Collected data

▬▬▬▬▬▬▬▬▬▬

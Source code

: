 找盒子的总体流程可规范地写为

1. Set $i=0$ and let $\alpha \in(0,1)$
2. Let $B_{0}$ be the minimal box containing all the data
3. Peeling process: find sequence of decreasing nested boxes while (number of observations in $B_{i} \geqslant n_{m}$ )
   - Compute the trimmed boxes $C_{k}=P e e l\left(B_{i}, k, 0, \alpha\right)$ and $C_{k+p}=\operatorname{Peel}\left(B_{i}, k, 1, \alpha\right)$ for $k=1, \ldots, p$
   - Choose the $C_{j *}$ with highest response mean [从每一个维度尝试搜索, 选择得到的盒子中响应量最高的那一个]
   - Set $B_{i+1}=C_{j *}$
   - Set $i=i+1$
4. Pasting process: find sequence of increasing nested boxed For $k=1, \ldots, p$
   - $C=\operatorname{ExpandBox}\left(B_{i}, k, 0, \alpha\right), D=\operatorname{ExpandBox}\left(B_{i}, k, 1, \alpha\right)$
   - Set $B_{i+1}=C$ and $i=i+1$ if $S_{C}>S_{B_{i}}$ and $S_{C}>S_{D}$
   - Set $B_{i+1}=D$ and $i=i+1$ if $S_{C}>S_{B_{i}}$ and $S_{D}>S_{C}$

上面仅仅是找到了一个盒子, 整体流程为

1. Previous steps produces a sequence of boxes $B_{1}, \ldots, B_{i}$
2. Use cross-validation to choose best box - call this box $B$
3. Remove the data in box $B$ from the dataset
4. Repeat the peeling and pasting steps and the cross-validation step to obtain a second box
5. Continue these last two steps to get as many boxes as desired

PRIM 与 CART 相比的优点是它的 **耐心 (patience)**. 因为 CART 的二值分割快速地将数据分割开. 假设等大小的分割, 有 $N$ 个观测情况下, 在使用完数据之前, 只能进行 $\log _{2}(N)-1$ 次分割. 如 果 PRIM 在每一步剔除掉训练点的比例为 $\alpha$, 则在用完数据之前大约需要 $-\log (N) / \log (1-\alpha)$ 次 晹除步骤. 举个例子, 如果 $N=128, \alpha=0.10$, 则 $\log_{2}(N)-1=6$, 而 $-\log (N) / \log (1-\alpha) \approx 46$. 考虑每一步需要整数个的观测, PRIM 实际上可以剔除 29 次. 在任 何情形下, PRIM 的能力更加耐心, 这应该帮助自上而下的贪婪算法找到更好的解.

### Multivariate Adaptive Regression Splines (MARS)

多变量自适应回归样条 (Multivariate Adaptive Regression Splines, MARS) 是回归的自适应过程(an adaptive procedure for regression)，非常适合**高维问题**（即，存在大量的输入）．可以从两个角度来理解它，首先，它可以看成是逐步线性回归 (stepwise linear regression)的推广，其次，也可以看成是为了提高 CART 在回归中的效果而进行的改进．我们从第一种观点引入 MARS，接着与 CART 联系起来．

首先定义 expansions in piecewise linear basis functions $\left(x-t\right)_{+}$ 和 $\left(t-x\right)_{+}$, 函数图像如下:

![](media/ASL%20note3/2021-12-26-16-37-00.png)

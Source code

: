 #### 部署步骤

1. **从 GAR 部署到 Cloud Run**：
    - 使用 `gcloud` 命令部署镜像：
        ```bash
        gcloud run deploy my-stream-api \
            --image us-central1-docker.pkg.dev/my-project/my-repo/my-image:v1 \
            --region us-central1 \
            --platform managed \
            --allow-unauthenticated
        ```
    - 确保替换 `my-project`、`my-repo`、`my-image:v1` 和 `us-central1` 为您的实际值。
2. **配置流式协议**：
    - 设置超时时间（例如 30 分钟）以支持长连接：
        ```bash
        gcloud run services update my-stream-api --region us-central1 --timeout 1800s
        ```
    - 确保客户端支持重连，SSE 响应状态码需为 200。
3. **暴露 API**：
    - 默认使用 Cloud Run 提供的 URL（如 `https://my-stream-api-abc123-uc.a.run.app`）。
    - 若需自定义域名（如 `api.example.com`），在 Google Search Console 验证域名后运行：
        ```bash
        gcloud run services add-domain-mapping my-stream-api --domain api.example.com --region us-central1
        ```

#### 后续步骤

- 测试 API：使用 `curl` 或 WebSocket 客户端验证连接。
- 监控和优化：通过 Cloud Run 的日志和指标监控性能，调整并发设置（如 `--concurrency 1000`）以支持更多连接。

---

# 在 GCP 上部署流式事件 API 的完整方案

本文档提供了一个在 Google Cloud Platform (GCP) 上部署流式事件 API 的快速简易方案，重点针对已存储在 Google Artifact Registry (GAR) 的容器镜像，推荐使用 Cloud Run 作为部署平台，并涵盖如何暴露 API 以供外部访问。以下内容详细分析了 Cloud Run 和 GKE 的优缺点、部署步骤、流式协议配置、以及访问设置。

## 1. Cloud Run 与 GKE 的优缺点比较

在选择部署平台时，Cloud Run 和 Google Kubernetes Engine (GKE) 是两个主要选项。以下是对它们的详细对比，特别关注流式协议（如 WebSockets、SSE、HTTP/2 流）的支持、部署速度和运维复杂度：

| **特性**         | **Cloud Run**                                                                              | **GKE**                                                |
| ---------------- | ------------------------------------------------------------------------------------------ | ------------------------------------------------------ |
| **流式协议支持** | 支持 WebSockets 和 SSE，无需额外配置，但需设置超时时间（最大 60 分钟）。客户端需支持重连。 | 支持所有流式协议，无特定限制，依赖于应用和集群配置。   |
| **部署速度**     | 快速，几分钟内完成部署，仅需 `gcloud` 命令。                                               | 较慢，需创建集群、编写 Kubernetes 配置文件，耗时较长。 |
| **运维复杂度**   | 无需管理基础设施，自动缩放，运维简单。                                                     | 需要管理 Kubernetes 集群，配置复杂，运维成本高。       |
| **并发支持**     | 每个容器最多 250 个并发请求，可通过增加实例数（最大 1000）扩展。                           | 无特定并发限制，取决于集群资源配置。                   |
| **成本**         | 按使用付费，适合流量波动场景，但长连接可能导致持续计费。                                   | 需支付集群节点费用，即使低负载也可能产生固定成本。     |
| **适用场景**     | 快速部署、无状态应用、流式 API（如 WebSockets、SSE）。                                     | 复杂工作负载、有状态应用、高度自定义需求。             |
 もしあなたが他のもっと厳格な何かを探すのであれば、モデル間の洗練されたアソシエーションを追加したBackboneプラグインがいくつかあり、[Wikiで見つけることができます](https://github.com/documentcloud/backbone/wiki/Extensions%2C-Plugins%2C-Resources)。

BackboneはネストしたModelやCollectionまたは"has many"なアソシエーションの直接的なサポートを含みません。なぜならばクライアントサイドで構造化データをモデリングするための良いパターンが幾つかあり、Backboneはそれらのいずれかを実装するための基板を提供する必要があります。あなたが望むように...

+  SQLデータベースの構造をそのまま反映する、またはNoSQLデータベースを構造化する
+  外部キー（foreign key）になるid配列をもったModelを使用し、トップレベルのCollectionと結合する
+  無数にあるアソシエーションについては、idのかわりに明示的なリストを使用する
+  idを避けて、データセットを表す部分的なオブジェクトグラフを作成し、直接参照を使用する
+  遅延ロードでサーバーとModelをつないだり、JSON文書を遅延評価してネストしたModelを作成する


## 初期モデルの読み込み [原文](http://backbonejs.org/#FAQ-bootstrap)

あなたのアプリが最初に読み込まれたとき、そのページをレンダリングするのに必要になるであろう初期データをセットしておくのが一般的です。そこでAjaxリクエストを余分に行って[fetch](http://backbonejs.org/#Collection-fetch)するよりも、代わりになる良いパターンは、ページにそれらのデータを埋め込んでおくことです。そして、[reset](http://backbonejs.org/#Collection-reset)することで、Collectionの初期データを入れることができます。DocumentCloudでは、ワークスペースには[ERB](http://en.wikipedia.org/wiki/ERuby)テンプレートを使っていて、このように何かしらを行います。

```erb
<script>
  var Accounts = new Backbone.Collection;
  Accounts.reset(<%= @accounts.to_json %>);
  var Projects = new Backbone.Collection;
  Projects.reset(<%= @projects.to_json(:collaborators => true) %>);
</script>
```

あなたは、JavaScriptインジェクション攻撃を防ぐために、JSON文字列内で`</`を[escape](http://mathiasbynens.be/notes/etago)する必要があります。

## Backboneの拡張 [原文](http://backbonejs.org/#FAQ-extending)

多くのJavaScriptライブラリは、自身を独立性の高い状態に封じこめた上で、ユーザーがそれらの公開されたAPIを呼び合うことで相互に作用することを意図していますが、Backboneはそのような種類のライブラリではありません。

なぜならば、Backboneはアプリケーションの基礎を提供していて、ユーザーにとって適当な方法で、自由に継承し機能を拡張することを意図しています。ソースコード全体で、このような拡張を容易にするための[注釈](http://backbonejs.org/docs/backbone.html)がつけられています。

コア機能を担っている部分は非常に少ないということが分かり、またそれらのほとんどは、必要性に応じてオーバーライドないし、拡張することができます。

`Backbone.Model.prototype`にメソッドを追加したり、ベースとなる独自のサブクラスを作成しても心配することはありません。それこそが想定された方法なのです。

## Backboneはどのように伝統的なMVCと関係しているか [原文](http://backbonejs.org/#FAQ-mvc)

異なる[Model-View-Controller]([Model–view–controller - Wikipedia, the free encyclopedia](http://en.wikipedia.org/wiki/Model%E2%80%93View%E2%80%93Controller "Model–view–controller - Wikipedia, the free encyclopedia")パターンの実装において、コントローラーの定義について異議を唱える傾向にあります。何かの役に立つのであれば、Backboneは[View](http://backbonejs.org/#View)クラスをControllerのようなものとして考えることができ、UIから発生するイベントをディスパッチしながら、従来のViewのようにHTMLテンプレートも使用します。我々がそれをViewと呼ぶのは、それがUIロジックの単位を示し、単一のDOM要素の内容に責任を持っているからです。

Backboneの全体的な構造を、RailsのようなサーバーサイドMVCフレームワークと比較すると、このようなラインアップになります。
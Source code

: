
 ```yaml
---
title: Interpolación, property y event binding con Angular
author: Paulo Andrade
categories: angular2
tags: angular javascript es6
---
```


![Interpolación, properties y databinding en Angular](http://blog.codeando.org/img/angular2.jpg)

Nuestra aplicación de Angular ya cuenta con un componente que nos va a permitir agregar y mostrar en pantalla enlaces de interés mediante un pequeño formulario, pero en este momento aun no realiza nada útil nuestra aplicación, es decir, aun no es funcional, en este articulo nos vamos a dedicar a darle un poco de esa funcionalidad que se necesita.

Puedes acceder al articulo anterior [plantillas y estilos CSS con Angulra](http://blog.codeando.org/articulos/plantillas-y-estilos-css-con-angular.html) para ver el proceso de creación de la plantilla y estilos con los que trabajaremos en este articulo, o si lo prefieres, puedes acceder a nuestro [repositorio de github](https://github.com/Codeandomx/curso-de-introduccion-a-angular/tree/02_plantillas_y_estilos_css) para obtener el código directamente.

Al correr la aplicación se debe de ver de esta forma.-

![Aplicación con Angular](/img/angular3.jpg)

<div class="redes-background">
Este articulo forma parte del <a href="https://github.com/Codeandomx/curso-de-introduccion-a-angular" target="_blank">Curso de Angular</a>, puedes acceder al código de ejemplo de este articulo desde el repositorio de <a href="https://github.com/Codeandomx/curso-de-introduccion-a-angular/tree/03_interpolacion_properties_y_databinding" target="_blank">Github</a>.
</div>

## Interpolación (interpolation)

▬▬▬▬▬▬▬▬▬▬

> _Exercise_: Using the records above, restate word for word the lines from the one with "Kubernetes 配置文件，耗时较长。 |" through the one with "## 初期モデルの読み込み [原文](http://backbonejs.org/#FAQ-bootstrap)", both included.

> _Output below_:
| **部署速度**     | 快速，几分钟内完成部署，仅需 `gcloud` 命令。                                               | 较慢，需创建集群、编写 Kubernetes 配置文件，耗时较长。 |
| **运维复杂度**   | 无需管理基础设施，自动缩放，运维简单。                                                     | 需要管理 Kubernetes 集群，配置复杂，运维成本高。       |
| **并发支持**     | 每个容器最多 250 个并发请求，可通过增加实例数（最大 1000）扩展。                           | 无特定并发限制，取决于集群资源配置。                   |
| **成本**         | 按使用付费，适合流量波动场景，但长连接可能导致持续计费。                                   | 需支付集群节点费用，即使低负载也可能产生固定成本。     |
| **适用场景**     | 快速部署、无状态应用、流式 API（如 WebSockets、SSE）。                                     | 复杂工作负载、有状态应用、高度自定义需求。             |
 もしあなたが他のもっと厳格な何かを探すのであれば、モデル間の洗練されたアソシエーションを追加したBackboneプラグインがいくつかあり、[Wikiで見つけることができます](https://github.com/documentcloud/backbone/wiki/Extensions%2C-Plugins%2C-Resources)。

BackboneはネストしたModelやCollectionまたは"has many"なアソシエーションの直接的なサポートを含みません。なぜならばクライアントサイドで構造化データをモデリングするための良いパターンが幾つかあり、Backboneはそれらのいずれかを実装するための基板を提供する必要があります。あなたが望むように...

+  SQLデータベースの構造をそのまま反映する、またはNoSQLデータベースを構造化する
+  外部キー（foreign key）になるid配列をもったModelを使用し、トップレベルのCollectionと結合する
+  無数にあるアソシエーションについては、idのかわりに明示的なリストを使用する
+  idを避けて、データセットを表す部分的なオブジェクトグラフを作成し、直接参照を使用する
+  遅延ロードでサーバーとModelをつないだり、JSON文書を遅延評価してネストしたModelを作成する


## 初期モデルの読み込み [原文](http://backbonejs.org/#FAQ-bootstrap)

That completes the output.